A Framework for Usable Products


BASIC UX is a set of common principles

that test something’s overall user experience.


It is aesthetically pleasing?

The look and feel of a product is an important part of its overall user experience.  A visually appealing design is perceived as being easier to use than an ugly one (Aesthetic-Usability Effect). Designers should establish style guides and design specs to set the standard for a product’s look and feel. A few minor details in some cases can make a design look ‘off’ and make the product feel ‘broken.’

Questions to ask

  • Is it aesthetically pleasing?
  • Does it follows the style guide?
  • Are high quality visuals used?
  • Is it properly aligned?


Can ‘everyone’ use it?

A product’s accessibility is the degree to which it is available and usable by people, regardless of ability.
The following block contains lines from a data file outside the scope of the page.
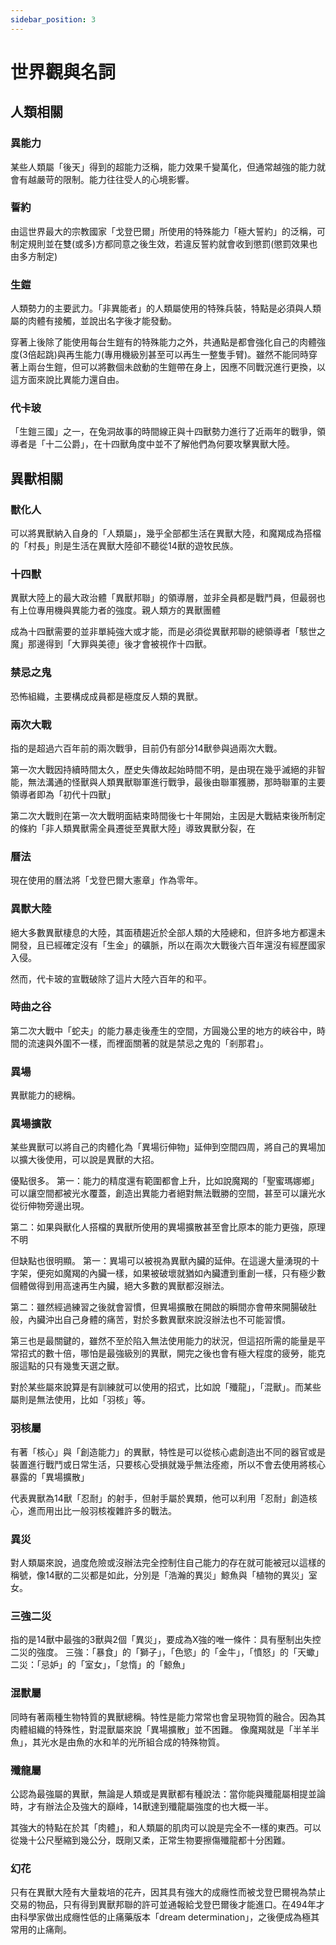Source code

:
 ```yaml
---
sidebar_position: 3
---
```


# 世界觀與名詞

## 人類相關

### 異能力
某些人類屬「後天」得到的超能力泛稱，能力效果千變萬化，但通常越強的能力就會有越嚴苛的限制。能力往往受人的心境影響。

### 誓約
由這世界最大的宗教國家「戈登巴爾」所使用的特殊能力「極大誓約」的泛稱，可制定規則並在雙(或多)方都同意之後生效，若違反誓約就會收到懲罰(懲罰效果也由多方制定)

### 生鎧
人類勢力的主要武力。「非異能者」的人類屬使用的特殊兵裝，特點是必須與人類屬的肉體有接觸，並說出名字後才能發動。

穿著上後除了能使用每台生鎧有的特殊能力之外，共通點是都會強化自己的肉體強度(3倍起跳)與再生能力(專用機級別甚至可以再生一整隻手臂)。雖然不能同時穿著上兩台生鎧，但可以將數個未啟動的生鎧帶在身上，因應不同戰況進行更換，以這方面來說比異能力還自由。

### 代卡玻
「生鎧三國」之一，在兔洞故事的時間線正與十四獸勢力進行了近兩年的戰爭，領導者是「十二公爵」，在十四獸角度中並不了解他們為何要攻擊異獸大陸。

## 異獸相關

### 獸化人
可以將異獸納入自身的「人類屬」，幾乎全部都生活在異獸大陸，和魔羯成為搭檔的「村長」則是生活在異獸大陸卻不聽從14獸的遊牧民族。

### 十四獸
異獸大陸上的最大政治體「異獸邦聯」的領導層，並非全員都是戰鬥員，但最弱也有上位專用機與異能力者的強度。親人類方的異獸團體

成為十四獸需要的並非單純強大或才能，而是必須從異獸邦聯的總領導者「駭世之魔」那邊得到「大罪與美德」後才會被視作十四獸。

### 禁忌之鬼
恐怖組織，主要構成成員都是極度反人類的異獸。

### 兩次大戰
指的是超過六百年前的兩次戰爭，目前仍有部分14獸參與過兩次大戰。

第一次大戰因持續時間太久，歷史失傳故起始時間不明，是由現在幾乎滅絕的非智能，無法溝通的怪獸與人類異獸聯軍進行戰爭，最後由聯軍獲勝，那時聯軍的主要領導者即為「初代十四獸」

第二次大戰則在第一次大戰明面結束時間後七十年開始，主因是大戰結束後所制定的條約「非人類異獸需全員遷徙至異獸大陸」導致異獸分裂，在

### 曆法

現在使用的曆法將「戈登巴爾大憲章」作為零年。

### 異獸大陸
絕大多數異獸棲息的大陸，其面積趨近於全部人類的大陸總和，但許多地方都還未開發，且已經確定沒有「生金」的礦脈，所以在兩次大戰後六百年還沒有經歷國家入侵。

然而，代卡玻的宣戰破除了這片大陸六百年的和平。

### 時曲之谷

第二次大戰中「蛇夫」的能力暴走後產生的空間，方圓幾公里的地方的峽谷中，時間的流速與外圍不一樣，而裡面關著的就是禁忌之鬼的「剎那君」。

### 異場
異獸能力的總稱。

### 異場擴散
某些異獸可以將自己的肉體化為「異場衍伸物」延伸到空間四周，將自己的異場加以擴大後使用，可以說是異獸的大招。

優點很多。
第一：能力的精度還有範圍都會上升，比如說魔羯的「聖蜜瑪娜鄉」可以讓空間都被光水覆蓋，創造出異能力者絕對無法戰勝的空間，甚至可以讓光水從衍伸物旁邊出現。

第二：如果與獸化人搭檔的異獸所使用的異場擴散甚至會比原本的能力更強，原理不明

但缺點也很明顯。
第一：異場可以被視為異獸內臟的延伸。在這邊大量湧現的十字架，便宛如魔羯的內臟一樣，如果被破壞就猶如內臟遭到重創一樣，只有極少數個體做得到用高速再生內臟，絕大多數的異獸都沒辦法。

第二：雖然經過練習之後就會習慣，但異場擴散在開啟的瞬間亦會帶來開腸破肚般，內臟沖出自己身體的痛苦，對於多數異獸來說沒辦法也不可能習慣。

第三也是最關鍵的，雖然不至於陷入無法使用能力的狀況，但這招所需的能量是平常招式的數十倍，哪怕是最強級別的異獸，開完之後也會有極大程度的疲勞，能克服這點的只有幾隻天選之獸。

對於某些屬來說算是有訓練就可以使用的招式，比如說「殲龍」，「混獸」。而某些屬則是無法使用，比如「羽核」等。

### 羽核屬

有著「核心」與「創造能力」的異獸，特性是可以從核心處創造出不同的器官或是裝置進行戰鬥或日常生活，只要核心受損就幾乎無法痊癒，所以不會去使用將核心暴露的「異場擴散」

代表異獸為14獸「忍耐」的射手，但射手屬於異類，他可以利用「忍耐」創造核心，進而用出比一般羽核複雜許多的戰法。

### 異災
對人類屬來說，過度危險或沒辦法完全控制住自己能力的存在就可能被冠以這樣的稱號，像14獸的二災都是如此，分別是「浩瀚的異災」鯨魚與「植物的異災」室女。


### 三強二災
指的是14獸中最強的3獸與2個「異災」，要成為X強的唯一條件：具有壓制出失控二災的強度。
三強：「暴食」的「獅子」，「色慾」的「金牛」，「憤怒」的「天蠍」
二災：「忌妒」的「室女」，「怠惰」的「鯨魚」

### 混獸屬
同時有著兩種生物特質的異獸總稱。特性是能力常常也會呈現物質的融合。因為其肉體組織的特殊性，對混獸屬來說「異場擴散」並不困難。
像魔羯就是「半羊半魚」，其光水是由魚的水和羊的光所組合成的特殊物質。

### 殲龍屬
公認為最強屬的異獸，無論是人類或是異獸都有種說法：當你能與殲龍屬相提並論時，才有辦法企及強大的巔峰，14獸達到殲龍屬強度的也大概一半。

其強大的特點在於其「肉體」，和人類屬的肌肉可以說是完全不一樣的東西。可以從幾十公尺壓縮到幾公分，既剛又柔，正常生物要擦傷殲龍都十分困難。

### 幻花
只有在異獸大陸有大量栽培的花卉，因其具有強大的成癮性而被戈登巴爾視為禁止交易的物品，只有得到異獸邦聯的許可並通報給戈登巴爾後才能進口。在494年才由科學家做出成癮性低的止痛藥版本「dream determination」，之後便成為極其常用的止痛劑。
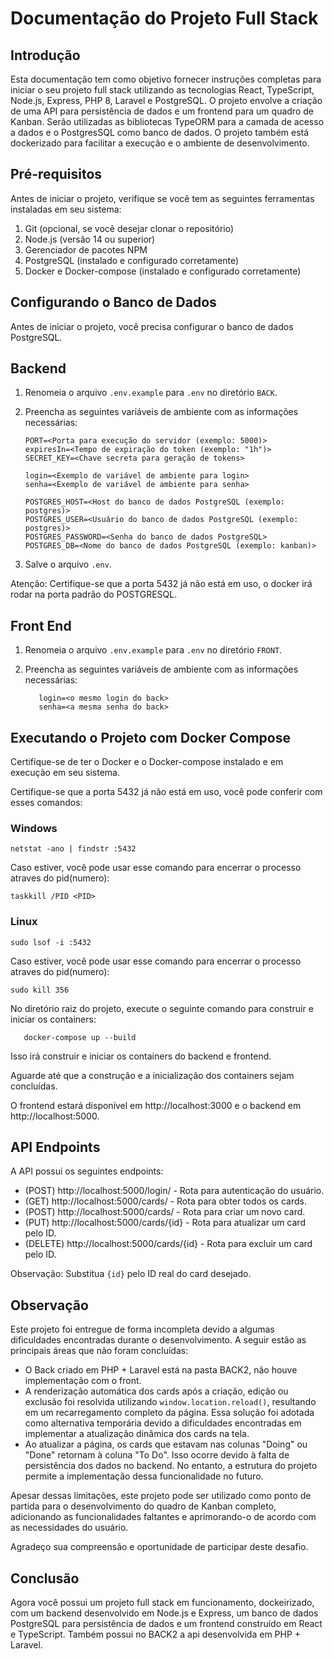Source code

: Documentação do Projeto Full Stack
===========================================

Introdução
--------------
Esta documentação tem como objetivo fornecer instruções completas para iniciar o seu projeto full stack utilizando as tecnologias React, TypeScript, Node.js, Express, PHP 8, Laravel e PostgreSQL. O projeto envolve a criação de uma API para persistência de dados e um frontend para um quadro de Kanban. Serão utilizadas as bibliotecas TypeORM para a camada de acesso a dados e o PostgresSQL como banco de dados. O projeto também está dockerizado para facilitar a execução e o ambiente de desenvolvimento.

Pré-requisitos
--------------
Antes de iniciar o projeto, verifique se você tem as seguintes ferramentas instaladas em seu sistema:

1. Git (opcional, se você desejar clonar o repositório)
2. Node.js (versão 14 ou superior)
3. Gerenciador de pacotes NPM
4. PostgreSQL (instalado e configurado corretamente)
5. Docker e Docker-compose (instalado e configurado corretamente)

Configurando o Banco de Dados
-----------------------------
Antes de iniciar o projeto, você precisa configurar o banco de dados PostgreSQL.
## Backend

1. Renomeia o arquivo `.env.example` para `.env` no diretório `BACK`.

2. Preencha as seguintes variáveis de ambiente com as informações necessárias:

   ```
   PORT=<Porta para execução do servidor (exemplo: 5000)>
   expiresIn=<Tempo de expiração do token (exemplo: "1h")>
   SECRET_KEY=<Chave secreta para geração de tokens>
   
   login=<Exemplo de variável de ambiente para login>
   senha=<Exemplo de variável de ambiente para senha>
   
   POSTGRES_HOST=<Host do banco de dados PostgreSQL (exemplo: postgres)>
   POSTGRES_USER=<Usuário do banco de dados PostgreSQL (exemplo: postgres)>
   POSTGRES_PASSWORD=<Senha do banco de dados PostgreSQL>
   POSTGRES_DB=<Nome do banco de dados PostgreSQL (exemplo: kanban)>
   ```

3. Salve o arquivo `.env`.

Atenção: Certifique-se que a porta 5432 já não está em uso, o docker irá rodar na porta padrão do POSTGRESQL.

## Front End

1. Renomeia o arquivo `.env.example` para `.env` no diretório `FRONT`.

2. Preencha as seguintes variáveis de ambiente com as informações necessárias:
    ```
       login=<o mesmo login do back>
       senha=<a mesma senha do back>
    ```


Executando o Projeto com Docker Compose
---------------------------------------
Certifique-se de ter o Docker e o Docker-compose instalado e em execução em seu sistema.

Certifique-se que a porta 5432 já não está em uso, você pode conferir com esses comandos:

### Windows
   ```
   netstat -ano | findstr :5432

   ```
Caso estiver, você pode usar esse comando para encerrar o processo atraves do pid(numero):
   ```
   taskkill /PID <PID>

   ```

### Linux

   ```
   sudo lsof -i :5432
   ```
   Caso estiver, você pode usar esse comando para encerrar o processo atraves do pid(numero):
   ```
   sudo kill 356

   ```

No diretório raiz do projeto, execute o seguinte comando para construir e iniciar os containers:

```
   docker-compose up --build
```
Isso irá construir e iniciar os containers do backend e frontend.

Aguarde até que a construção e a inicialização dos containers sejam concluídas.

O frontend estará disponível em http://localhost:3000 e o backend em http://localhost:5000.

API Endpoints
--------------
A API possui os seguintes endpoints:

- (POST) http://localhost:5000/login/ - Rota para autenticação do usuário.
- (GET) http://localhost:5000/cards/ - Rota para obter todos os cards.
- (POST) http://localhost:5000/cards/ - Rota para criar um novo card.
- (PUT) http://localhost:5000/cards/{id} - Rota para atualizar um card pelo ID.
- (DELETE) http://localhost:5000/cards/{id} - Rota para excluir um card pelo ID.

Observação: Substitua `{id}` pelo ID real do card desejado.

Observação
--------------
Este projeto foi entregue de forma incompleta devido a algumas dificuldades encontradas durante o desenvolvimento. A seguir estão as principais áreas que não foram concluídas:

- O Back criado em PHP + Laravel está na pasta BACK2, não houve implementação com o front.
- A renderização automática dos cards após a criação, edição ou exclusão foi resolvida utilizando `window.location.reload()`, resultando em um recarregamento completo da página. Essa solução foi adotada como alternativa temporária devido a dificuldades encontradas em implementar a atualização dinâmica dos cards na tela.
- Ao atualizar a página, os cards que estavam nas colunas "Doing" ou "Done" retornam à coluna "To Do". Isso ocorre devido à falta de persistência dos dados no backend. No entanto, a estrutura do projeto permite a implementação dessa funcionalidade no futuro.

Apesar dessas limitações, este projeto pode ser utilizado como ponto de partida para o desenvolvimento do quadro de Kanban completo, adicionando as funcionalidades faltantes e aprimorando-o de acordo com as necessidades do usuário.

Agradeço sua compreensão e oportunidade de participar deste desafio.

Conclusão
--------------
Agora você possui um projeto full stack em funcionamento, dockeirizado, com um backend desenvolvido em Node.js e Express, um banco de dados PostgreSQL para persistência de dados e um frontend construído em React e TypeScript. Também possui no BACK2 a api desenvolvida em PHP + Laravel.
Developers must go beyond the ‘average’ user and ensures that those with less ability to move hands effectively, vision impairment/blindness, and other disability are also able to use the product.

Questions to ask

  • Can ‘everyone’ use it?
  • Does it comply with standards?
  • Is it cross-platform compatible?


Does it make life easier?

The time it takes to make a decision is proportionally related to the number and complexity of choices (Hick’s Law).   Simplicity should be the deciding factor when choosing between two identical designs (Ockham’s Razor). Designers should create user interfaces that distill the options to only what is needed to perform the user’s task. Visually, this means balancing use of space and alignment to create associates rather than complex graphics and styling. For language, this means reducing redundancy, minimizing passivity and filler words.  Overall, simplicity also reflect on a products usefulness to reduce the workload for its user; does it make their life easier/simpler, or does it add complexity and work?

Questions to ask

  • Does it reduce the user’s workload?
  • Is it free of clutter and repetitive text?
  • Is its functionality necessary?


Is it easy to learn?

Intuitiveness is about on how "learnable" a product and its features are. Very few things are innately intuitive like breathing.  The critical point here is that a product can be learned and that the user does not need to relearn its functionality over and over again.  Also, this learning should be as simple as possible so that understanding the product is not a large obstacle to using the product itself. Affordance is a key aspect of intuitive design. Like the color of links or the shape of buttons; these design techniques give clues to the user about what the elements can do. It’s also import to realize that most people spend most of their time with other products; so building upon learned patters is key.

Questions to ask

  • Is the functionality clear?
  • Can the user achieve their goal with little or no initial instructions?
  • Is the task easily repeated by the user without further instruction?
  • Can the user predict the outcome/output?


Does it match the system?

Consistency is the thread that holds a product's user experience together. A beautiful product is consistent. An accessible product is consistent. A simple product is consistent. An intuitive product is consistent. In UX — consistency is the thing that separates frustrating chaos from cohesive harmony. It is important that design colors, spacings, fonts and alignments are consistent throughout the product. Designers should reuse existing and learned elements in the system whenever possible. Forms should have consistent alerts, labels, validation, and action behaviors. Navigation should be consistent and predictable. A dependable product performs consistently for a user every time. This builds trust and assurance between the user and the product's functionality. If consistency is lacking then the entire UX will be as well.

Questions to ask

  • Does it reuse existing patterns/designs?
  • Is its language, images, and branding consistent with the system?
  • Does it appear in the right place at the right time?
  • Does is perform consistently every time?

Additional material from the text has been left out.